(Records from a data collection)
>>>>>
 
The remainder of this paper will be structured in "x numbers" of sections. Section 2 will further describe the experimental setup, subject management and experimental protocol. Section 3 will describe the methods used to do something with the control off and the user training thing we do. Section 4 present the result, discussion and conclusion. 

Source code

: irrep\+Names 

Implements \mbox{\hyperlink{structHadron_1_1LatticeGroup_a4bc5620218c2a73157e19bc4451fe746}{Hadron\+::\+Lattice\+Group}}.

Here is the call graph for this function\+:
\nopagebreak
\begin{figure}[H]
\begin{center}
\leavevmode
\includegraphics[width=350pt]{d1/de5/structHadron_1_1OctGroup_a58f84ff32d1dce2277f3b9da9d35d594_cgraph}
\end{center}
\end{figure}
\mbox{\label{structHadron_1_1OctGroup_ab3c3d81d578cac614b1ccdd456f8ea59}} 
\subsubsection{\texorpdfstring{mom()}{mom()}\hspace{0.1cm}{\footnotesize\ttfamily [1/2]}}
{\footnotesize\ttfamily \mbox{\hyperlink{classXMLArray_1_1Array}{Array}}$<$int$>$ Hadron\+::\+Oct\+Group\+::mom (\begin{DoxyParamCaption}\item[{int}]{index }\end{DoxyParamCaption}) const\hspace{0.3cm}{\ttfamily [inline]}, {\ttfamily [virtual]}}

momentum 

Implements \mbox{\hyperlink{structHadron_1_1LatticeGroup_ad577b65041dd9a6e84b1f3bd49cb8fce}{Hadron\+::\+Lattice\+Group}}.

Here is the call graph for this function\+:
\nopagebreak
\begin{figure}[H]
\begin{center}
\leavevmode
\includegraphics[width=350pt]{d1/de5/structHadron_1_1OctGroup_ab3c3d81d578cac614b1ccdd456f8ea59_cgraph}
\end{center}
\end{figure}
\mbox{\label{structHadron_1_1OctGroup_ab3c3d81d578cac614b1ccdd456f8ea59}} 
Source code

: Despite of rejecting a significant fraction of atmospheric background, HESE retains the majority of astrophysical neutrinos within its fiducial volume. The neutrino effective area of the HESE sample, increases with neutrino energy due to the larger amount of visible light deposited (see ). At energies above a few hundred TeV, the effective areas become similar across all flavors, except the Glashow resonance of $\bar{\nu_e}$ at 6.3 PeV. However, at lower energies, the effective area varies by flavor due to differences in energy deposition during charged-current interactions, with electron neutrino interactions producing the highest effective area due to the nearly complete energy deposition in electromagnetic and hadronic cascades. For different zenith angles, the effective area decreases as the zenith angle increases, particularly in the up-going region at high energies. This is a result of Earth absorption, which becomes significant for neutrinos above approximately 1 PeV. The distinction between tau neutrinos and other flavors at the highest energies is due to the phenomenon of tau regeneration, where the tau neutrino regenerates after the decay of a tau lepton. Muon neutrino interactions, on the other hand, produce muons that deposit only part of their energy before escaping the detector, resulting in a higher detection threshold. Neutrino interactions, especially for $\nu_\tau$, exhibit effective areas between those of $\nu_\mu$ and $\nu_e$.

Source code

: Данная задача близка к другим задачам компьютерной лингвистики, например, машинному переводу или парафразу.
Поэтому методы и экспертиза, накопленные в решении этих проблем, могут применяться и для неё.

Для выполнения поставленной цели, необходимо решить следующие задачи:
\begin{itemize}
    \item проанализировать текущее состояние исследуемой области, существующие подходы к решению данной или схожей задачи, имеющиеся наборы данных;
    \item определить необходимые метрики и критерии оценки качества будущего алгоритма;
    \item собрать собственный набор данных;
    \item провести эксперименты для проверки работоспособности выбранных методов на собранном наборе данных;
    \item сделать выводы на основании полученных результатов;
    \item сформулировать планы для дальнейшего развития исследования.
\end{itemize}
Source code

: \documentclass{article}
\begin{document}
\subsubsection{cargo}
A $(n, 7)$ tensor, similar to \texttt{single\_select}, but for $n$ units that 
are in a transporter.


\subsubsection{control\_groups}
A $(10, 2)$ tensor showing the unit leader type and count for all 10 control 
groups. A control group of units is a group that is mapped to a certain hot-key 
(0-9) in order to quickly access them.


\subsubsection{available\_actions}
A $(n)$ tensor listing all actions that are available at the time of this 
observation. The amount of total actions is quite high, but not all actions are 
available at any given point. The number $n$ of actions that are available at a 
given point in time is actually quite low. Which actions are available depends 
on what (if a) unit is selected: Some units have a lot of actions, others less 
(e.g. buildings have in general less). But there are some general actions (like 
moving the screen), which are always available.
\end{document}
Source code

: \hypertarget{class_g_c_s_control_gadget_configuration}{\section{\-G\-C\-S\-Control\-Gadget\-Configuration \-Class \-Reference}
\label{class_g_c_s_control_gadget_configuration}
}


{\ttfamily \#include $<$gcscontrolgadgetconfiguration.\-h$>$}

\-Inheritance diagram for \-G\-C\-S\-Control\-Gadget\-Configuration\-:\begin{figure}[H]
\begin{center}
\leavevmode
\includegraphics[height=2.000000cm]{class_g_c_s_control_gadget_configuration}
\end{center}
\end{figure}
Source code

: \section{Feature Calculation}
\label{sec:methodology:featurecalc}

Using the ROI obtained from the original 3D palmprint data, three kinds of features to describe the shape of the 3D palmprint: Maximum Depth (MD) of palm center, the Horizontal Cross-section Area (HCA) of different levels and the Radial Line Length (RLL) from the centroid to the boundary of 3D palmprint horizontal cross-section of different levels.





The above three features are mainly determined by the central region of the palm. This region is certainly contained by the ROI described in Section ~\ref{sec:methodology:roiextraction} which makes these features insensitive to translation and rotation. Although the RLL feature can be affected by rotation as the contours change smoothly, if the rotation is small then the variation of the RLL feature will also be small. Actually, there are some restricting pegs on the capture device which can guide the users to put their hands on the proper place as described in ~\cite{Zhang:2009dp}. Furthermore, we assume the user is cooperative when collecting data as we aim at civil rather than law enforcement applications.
<<<<<
◆ AIM OF THE EXERCISE
Provide a verbatim copy of all the entries.

◆ EXERCISE RESULT
The remainder of this paper will be structured in "x numbers" of sections. Section 2 will further describe the experimental setup, subject management and experimental protocol. Section 3 will describe the methods used to do something with the control off and the user training thing we do. Section 4 present the result, discussion and conclusion. 

Source code

: irrep\+Names 

Implements \mbox{\hyperlink{structHadron_1_1LatticeGroup_a4bc5620218c2a73157e19bc4451fe746}{Hadron\+::\+Lattice\+Group}}.

Here is the call graph for this function\+:
\nopagebreak
\begin{figure}[H]
\begin{center}
\leavevmode
\includegraphics[width=350pt]{d1/de5/structHadron_1_1OctGroup_a58f84ff32d1dce2277f3b9da9d35d594_cgraph}
\end{center}
\end{figure}
\mbox{\label{structHadron_1_1OctGroup_ab3c3d81d578cac614b1ccdd456f8ea59}} 
\subsubsection{\texorpdfstring{mom()}{mom()}\hspace{0.1cm}{\footnotesize\ttfamily [1/2]}}
{\footnotesize\ttfamily \mbox{\hyperlink{classXMLArray_1_1Array}{Array}}$<$int$>$ Hadron\+::\+Oct\+Group\+::mom (\begin{DoxyParamCaption}\item[{int}]{index }\end{DoxyParamCaption}) const\hspace{0.3cm}{\ttfamily [inline]}, {\ttfamily [virtual]}}

momentum 

Implements \mbox{\hyperlink{structHadron_1_1LatticeGroup_ad577b65041dd9a6e84b1f3bd49cb8fce}{Hadron\+::\+Lattice\+Group}}.

Here is the call graph for this function\+:
\nopagebreak
\begin{figure}[H]
\begin{center}
\leavevmode
\includegraphics[width=350pt]{d1/de5/structHadron_1_1OctGroup_ab3c3d81d578cac614b1ccdd456f8ea59_cgraph}
\end{center}
\end{figure}
\mbox{\label{structHadron_1_1OctGroup_ab3c3d81d578cac614b1ccdd456f8ea59}} 
Source code

: Despite of rejecting a significant fraction of atmospheric background, HESE retains the majority of astrophysical neutrinos within its fiducial volume. The neutrino effective area of the HESE sample, increases with neutrino energy due to the larger amount of visible light deposited (see ). At energies above a few hundred TeV, the effective areas become similar across all flavors, except the Glashow resonance of $\bar{\nu_e}$ at 6.3 PeV. However, at lower energies, the effective area varies by flavor due to differences in energy deposition during charged-current interactions, with electron neutrino interactions producing the highest effective area due to the nearly complete energy deposition in electromagnetic and hadronic cascades. For different zenith angles, the effective area decreases as the zenith angle increases, particularly in the up-going region at high energies. This is a result of Earth absorption, which becomes significant for neutrinos above approximately 1 PeV. The distinction between tau neutrinos and other flavors at the highest energies is due to the phenomenon of tau regeneration, where the tau neutrino regenerates after the decay of a tau lepton. Muon neutrino interactions, on the other hand, produce muons that deposit only part of their energy before escaping the detector, resulting in a higher detection threshold. Neutrino interactions, especially for $\nu_\tau$, exhibit effective areas between those of $\nu_\mu$ and $\nu_e$.

Source code

: Данная задача близка к другим задачам компьютерной лингвистики, например, машинному переводу или парафразу.
Поэтому методы и экспертиза, накопленные в решении этих проблем, могут применяться и для неё.

Для выполнения поставленной цели, необходимо решить следующие задачи:
\begin{itemize}
    \item проанализировать текущее состояние исследуемой области, существующие подходы к решению данной или схожей задачи, имеющиеся наборы данных;
    \item определить необходимые метрики и критерии оценки качества будущего алгоритма;
    \item собрать собственный набор данных;
    \item провести эксперименты для проверки работоспособности выбранных методов на собранном наборе данных;
    \item сделать выводы на основании полученных результатов;
    \item сформулировать планы для дальнейшего развития исследования.
\end{itemize}
Source code

: \documentclass{article}
\begin{document}
\subsubsection{cargo}
A $(n, 7)$ tensor, similar to \texttt{single\_select}, but for $n$ units that 
are in a transporter.


\subsubsection{control\_groups}
A $(10, 2)$ tensor showing the unit leader type and count for all 10 control 
groups. A control group of units is a group that is mapped to a certain hot-key 
(0-9) in order to quickly access them.


\subsubsection{available\_actions}
A $(n)$ tensor listing all actions that are available at the time of this 
observation. The amount of total actions is quite high, but not all actions are 
available at any given point. The number $n$ of actions that are available at a 
given point in time is actually quite low. Which actions are available depends 
on what (if a) unit is selected: Some units have a lot of actions, others less 
(e.g. buildings have in general less). But there are some general actions (like 
moving the screen), which are always available.
\end{document}
Source code

: \hypertarget{class_g_c_s_control_gadget_configuration}{\section{\-G\-C\-S\-Control\-Gadget\-Configuration \-Class \-Reference}
\label{class_g_c_s_control_gadget_configuration}
}


{\ttfamily \#include $<$gcscontrolgadgetconfiguration.\-h$>$}

\-Inheritance diagram for \-G\-C\-S\-Control\-Gadget\-Configuration\-:\begin{figure}[H]
\begin{center}
\leavevmode
\includegraphics[height=2.000000cm]{class_g_c_s_control_gadget_configuration}
\end{center}
\end{figure}
Source code

: \section{Feature Calculation}
\label{sec:methodology:featurecalc}

Using the ROI obtained from the original 3D palmprint data, three kinds of features to describe the shape of the 3D palmprint: Maximum Depth (MD) of palm center, the Horizontal Cross-section Area (HCA) of different levels and the Radial Line Length (RLL) from the centroid to the boundary of 3D palmprint horizontal cross-section of different levels.





The above three features are mainly determined by the central region of the palm. This region is certainly contained by the ROI described in Section ~\ref{sec:methodology:roiextraction} which makes these features insensitive to translation and rotation. Although the RLL feature can be affected by rotation as the contours change smoothly, if the rotation is small then the variation of the RLL feature will also be small. Actually, there are some restricting pegs on the capture device which can guide the users to put their hands on the proper place as described in ~\cite{Zhang:2009dp}. Furthermore, we assume the user is cooperative when collecting data as we aim at civil rather than law enforcement applications.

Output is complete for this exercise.